E' di ieri giovedì 7 maggio la notizia che la “Due Santuari Running” è stata annullata "per motivi tecnico-organizzativi" hanno scritto in una nota gli organizzatori. Una decisione sofferta, per questa corsa unica nel suo genere, che lascia interdetti podisti che da anni si occupano di organizzazione di iniziative simili.
"Una corsa in altura su strada asfaltata di circa 20 km in altura tra i 900 ed i 1200 metri meriterebbe un organizzazione strutturata e condivisa anche da più società - secondo Mario De Nile - . Le giuste risorse economiche ed un numero di volontari adeguati permetterebbero di trovare anche le risorse economiche a sostegno del progetto. Solo se si fa sistema si possono portare a termine gare di questo livello dove le le società del territorio dovrebbero contribuire non solo all’organizzazione ma anche e soprattutto a portare i propri atleti ad iscriversi e partecipare alla corsa".

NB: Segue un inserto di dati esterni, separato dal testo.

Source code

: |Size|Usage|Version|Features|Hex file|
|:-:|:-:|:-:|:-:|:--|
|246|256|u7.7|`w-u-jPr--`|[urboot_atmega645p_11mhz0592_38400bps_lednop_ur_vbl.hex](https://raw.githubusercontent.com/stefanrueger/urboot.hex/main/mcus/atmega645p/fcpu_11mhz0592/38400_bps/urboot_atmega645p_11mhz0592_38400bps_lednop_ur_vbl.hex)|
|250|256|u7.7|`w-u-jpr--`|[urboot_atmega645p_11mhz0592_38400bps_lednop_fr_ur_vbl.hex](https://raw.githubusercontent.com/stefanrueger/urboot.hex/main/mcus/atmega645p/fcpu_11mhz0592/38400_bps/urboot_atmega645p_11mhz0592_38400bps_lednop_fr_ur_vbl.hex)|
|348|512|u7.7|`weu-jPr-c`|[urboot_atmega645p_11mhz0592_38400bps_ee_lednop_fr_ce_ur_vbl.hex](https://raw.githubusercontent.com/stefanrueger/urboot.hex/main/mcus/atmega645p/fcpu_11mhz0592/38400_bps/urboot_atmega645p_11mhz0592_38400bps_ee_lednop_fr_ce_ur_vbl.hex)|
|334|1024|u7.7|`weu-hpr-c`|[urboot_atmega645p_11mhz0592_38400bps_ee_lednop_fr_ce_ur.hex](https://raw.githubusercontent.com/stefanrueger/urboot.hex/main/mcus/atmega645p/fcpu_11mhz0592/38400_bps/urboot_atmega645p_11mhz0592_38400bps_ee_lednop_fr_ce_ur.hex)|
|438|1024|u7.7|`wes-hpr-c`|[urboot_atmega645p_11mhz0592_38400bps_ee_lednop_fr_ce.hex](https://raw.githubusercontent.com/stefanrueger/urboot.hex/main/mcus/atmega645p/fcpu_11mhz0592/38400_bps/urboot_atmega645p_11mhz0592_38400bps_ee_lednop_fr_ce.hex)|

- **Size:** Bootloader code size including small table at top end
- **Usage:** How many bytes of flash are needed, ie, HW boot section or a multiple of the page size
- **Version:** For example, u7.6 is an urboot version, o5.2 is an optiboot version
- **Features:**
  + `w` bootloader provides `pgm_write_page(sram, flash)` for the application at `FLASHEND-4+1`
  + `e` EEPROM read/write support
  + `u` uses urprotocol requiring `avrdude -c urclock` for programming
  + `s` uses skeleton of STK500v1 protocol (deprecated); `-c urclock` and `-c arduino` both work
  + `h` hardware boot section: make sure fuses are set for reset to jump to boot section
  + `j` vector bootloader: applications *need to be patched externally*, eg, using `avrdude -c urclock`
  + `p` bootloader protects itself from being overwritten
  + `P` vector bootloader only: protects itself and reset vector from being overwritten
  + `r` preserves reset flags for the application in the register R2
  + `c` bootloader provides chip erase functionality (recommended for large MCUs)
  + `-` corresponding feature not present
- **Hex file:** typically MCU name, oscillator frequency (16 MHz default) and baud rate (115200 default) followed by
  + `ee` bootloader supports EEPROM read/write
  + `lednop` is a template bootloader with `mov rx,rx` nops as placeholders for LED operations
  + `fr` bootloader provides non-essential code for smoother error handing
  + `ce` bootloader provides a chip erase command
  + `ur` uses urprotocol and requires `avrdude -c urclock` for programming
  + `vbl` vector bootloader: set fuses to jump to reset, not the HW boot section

Un anno dopo, sembra incredibile dover rivivere la stessa situazione per Paolo Vialardi: "Questo paradossalmente avviene in un momento globale in cui la corsa sta vivendo il momento di massimo splendore, anche grazie alle recenti prestazioni delle maratone di Boston e Londra - commenta Vialardi - . I grandi eventi vanno sold-out nel giro di pochissime ore e anche manifestazioni minori vivono la stessa situazione. Il nostro territorio fa eccezione. A parte alcune eccellenze, perlopiù in versione trail, non c'è un evento che faccia da traino e punto di riferimento. Ritengo che la 2 Santuari sarebbe e dovrebbe essere il fiore all'occhiello del Running Biellese, eppure sta diventando il "caso" negativo per eccellenza".